Let's say that you have to be towed up a rapid and it's your turn
to stay in the canoe and guide it. You watch your friend stumbling
over logs, sliding on rocks, sticking in gumbo, tearing the skin
on his legs and drinking water for which he does not thirst, yet
never letting go of the rope; meanwhile, safely in the middle
of the cataract, you spray your hauler with a stream of derision.
When this same man has also fed you exactly half his catch, and
has made a double portage because of your injury, you can boast
of having a friend for life, and one who knows you well. How does
the trip affect your personality?
Allow me to make a fine distinction, and I would say that you
return not so much a man who reasons more, but a more reasonable
man. For, throughout this time, your mind has learned to exercise
itself in the working conditions which nature intended. Its primordial
role has been to sustain the body in the struggle against a powerful
universe.
A good camper knows that it is more important to be ingenious
than to be a genius. And conversely, the body, by demonstrating
the true meaning of sensual pleasure, has been of service to the
mind: You feel the beauty of animal pleasure when you draw a deep
breath of rich morning air right through your body, which has
been carried by the cold night, curled up like an unborn child.
How can you describe the feeling which wells up in the heart and
stomach as the canoe finally rides up on the shore of the campsite
after a long day of plunging your paddle into rain-swept waters?
Purely physical is the joy which the fire spreads through the
palms of your hands and the soles of your feet while your chattering
mouth belches the poisonous cold. The pleasurable torpor of such
a moment is perhaps not too different from what the mystics of
the East are seeking. At least it has allowed me to taste what
one respected gentleman used to call the joys of hard living.
Make no mistake, these joys are exclusively physical. They have
nothing to do with the satisfaction of the mind when it imposes
unwelcome work on the body, a satisfaction, moreover, which is
often mixed with pride, and which the body never fails to avenge.
During a very long and exhausting portage, I have sometimes felt
my reason defeated, and shamefully fleeing, while my legs and
shoulders carried bravely on. The mumbled verses which marked
the rhythm of my steps at the beginning had become brutal grunts
of "uh! uh! uh!"
There was nothing aesthetic in that animal search for the bright
clearing which always marks the end of a portage.
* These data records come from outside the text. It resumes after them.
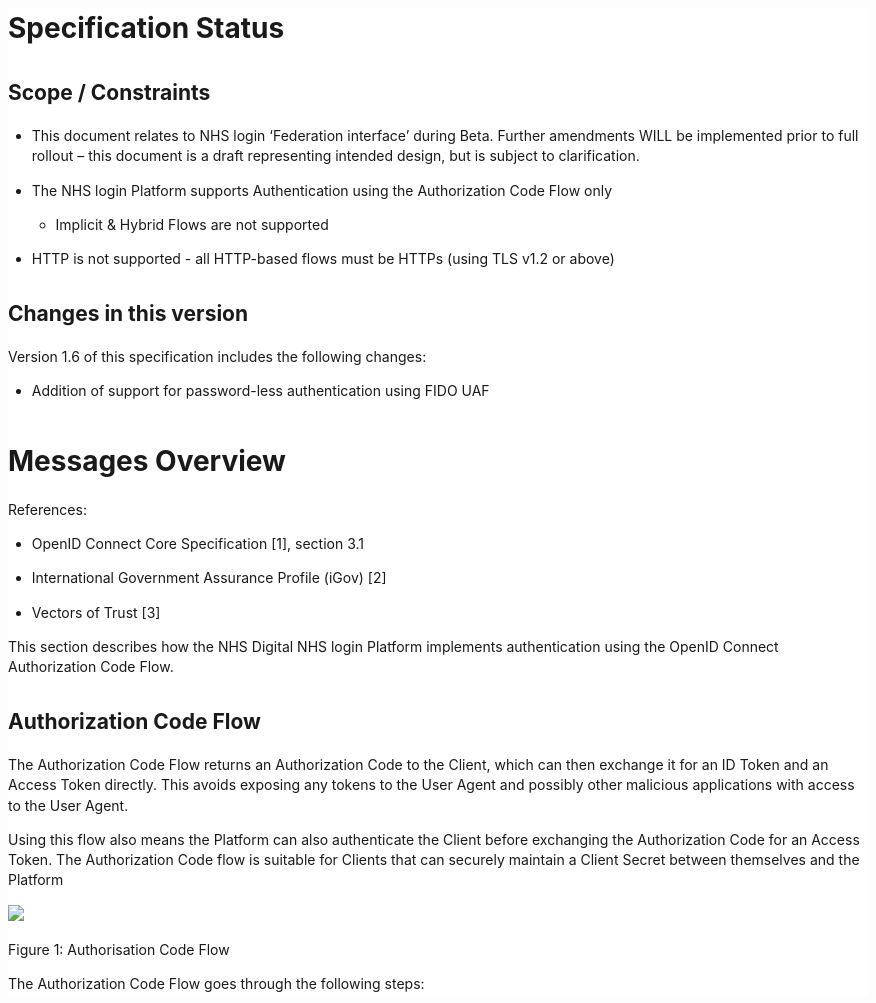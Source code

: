 # Specification Status

## Scope / Constraints

  - This document relates to NHS login ‘Federation interface’ during
    Beta. Further amendments WILL be implemented prior to full rollout –
    this document is a draft representing intended design, but is
    subject to clarification.

  - The NHS login Platform supports Authentication using the
    Authorization Code Flow only

      - Implicit & Hybrid Flows are not supported

  - HTTP is not supported - all HTTP-based flows must be HTTPs (using
    TLS v1.2 or above)

## Changes in this version

Version 1.6 of this specification includes the following changes:

  - Addition of support for password-less authentication using FIDO UAF

# Messages Overview

References:

  - OpenID Connect Core Specification \[1\], section 3.1

  - International Government Assurance Profile (iGov) \[2\]

  - Vectors of Trust \[3\]

This section describes how the NHS Digital NHS login Platform implements
authentication using the OpenID Connect Authorization Code Flow.

## Authorization Code Flow

The Authorization Code Flow returns an Authorization Code to the Client,
which can then exchange it for an ID Token and an Access Token directly.
This avoids exposing any tokens to the User Agent and possibly other
malicious applications with access to the User Agent.

Using this flow also means the Platform can also authenticate the Client
before exchanging the Authorization Code for an Access Token. The
Authorization Code flow is suitable for Clients that can securely
maintain a Client Secret between themselves and the Platform

![](media/image3.jpg)

Figure 1: Authorisation Code Flow

The Authorization Code Flow goes through the following steps:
I do not want you to think that the mind is subjected to a healthy
discipline merely by worrying about simplistic problems. I only
wish to remind you of that principle of logic which states that
valid conclusions do not generally follow from false premises.
Now, in a canoe, where these premises are based on nature in its
original state (rather than on books, ideas and habits of uncertain
value), the mind conforms to that higher wisdom which we call
natural philosophy; later, that healthy methodology and acquired
humility will be useful in confronting mystical and spiritual
questions.
I know a man whose school could never teach him patriotism, but
who acquired that virtue when he felt in his bones the vastness
of his land, and the greatness of those who founded it.